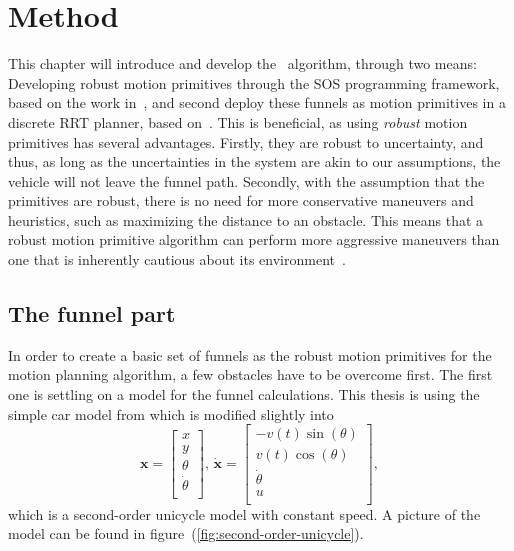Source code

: \chapter{Method}

This chapter will introduce and develop the \rrtfunnel\ algorithm, through two
means: Developing robust motion primitives through the \ac{SOS} programming
framework, based on the work in~\cite{majumdarFunnelLibrariesRealtime2017}, and
second deploy these funnels as motion primitives in a discrete \ac{RRT} planner,
based on~\cite{lavalleLav98cPdf}. This is beneficial, as using \textit{robust}
motion primitives has several advantages. Firstly, they are robust to
uncertainty, and thus, as long as the uncertainties in the system are akin to
our assumptions, the vehicle will not leave the funnel path. Secondly, with the
assumption that the primitives are robust, there is no need for more
conservative maneuvers and heuristics, such as maximizing the distance to an
obstacle. This means that a robust motion primitive algorithm can perform more
aggressive maneuvers than one that is inherently cautious about its
environment~\cite{majumdarFunnelLibrariesRealtime2017}.

\section{The funnel part}

In order to create a basic set of funnels as the robust motion primitives for
the \rrtfunnel{} motion planning algorithm, a few obstacles have to be overcome
first. The first one is settling on a model for the funnel calculations. This
thesis is using the simple car model from \cite[LaValle.p~613]{Lav06} which is
modified slightly into
\begin{equation}
  \label{eq:model-dynamics}
  \mathbf{x} =
  \begin{bmatrix}
    x \\ y \\ \theta \\ \dot{\theta} \\
  \end{bmatrix}, \, \dot{\mathbf{x}} =
  \begin{bmatrix}
    -v(t)\sin(\theta) \\
    v(t)\cos(\theta) \\
    \dot{\theta} \\
    u \\
  \end{bmatrix},
\end{equation}
which is a second-order unicycle model with constant speed. A picture of the
model can be found in figure~(\ref{fig:second-order-unicycle}).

________

◆ Your instructions:
Apart from the pictures, every line above must be repeated exactly.

◆ Result below:
Source code

: \chapter{Method}

This chapter will introduce and develop the \rrtfunnel\ algorithm, through two
means: Developing robust motion primitives through the \ac{SOS} programming
framework, based on the work in~\cite{majumdarFunnelLibrariesRealtime2017}, and
second deploy these funnels as motion primitives in a discrete \ac{RRT} planner,
based on~\cite{lavalleLav98cPdf}. This is beneficial, as using \textit{robust}
motion primitives has several advantages. Firstly, they are robust to
uncertainty, and thus, as long as the uncertainties in the system are akin to
our assumptions, the vehicle will not leave the funnel path. Secondly, with the
assumption that the primitives are robust, there is no need for more
conservative maneuvers and heuristics, such as maximizing the distance to an
obstacle. This means that a robust motion primitive algorithm can perform more
aggressive maneuvers than one that is inherently cautious about its
environment~\cite{majumdarFunnelLibrariesRealtime2017}.

\section{The funnel part}

In order to create a basic set of funnels as the robust motion primitives for
the \rrtfunnel{} motion planning algorithm, a few obstacles have to be overcome
first. The first one is settling on a model for the funnel calculations. This
thesis is using the simple car model from \cite[LaValle.p~613]{Lav06} which is
modified slightly into
\begin{equation}
  \label{eq:model-dynamics}
  \mathbf{x} =
  \begin{bmatrix}
    x \\ y \\ \theta \\ \dot{\theta} \\
  \end{bmatrix}, \, \dot{\mathbf{x}} =
  \begin{bmatrix}
    -v(t)\sin(\theta) \\
    v(t)\cos(\theta) \\
    \dot{\theta} \\
    u \\
  \end{bmatrix},
\end{equation}
which is a second-order unicycle model with constant speed. A picture of the
model can be found in figure~(\ref{fig:second-order-unicycle}).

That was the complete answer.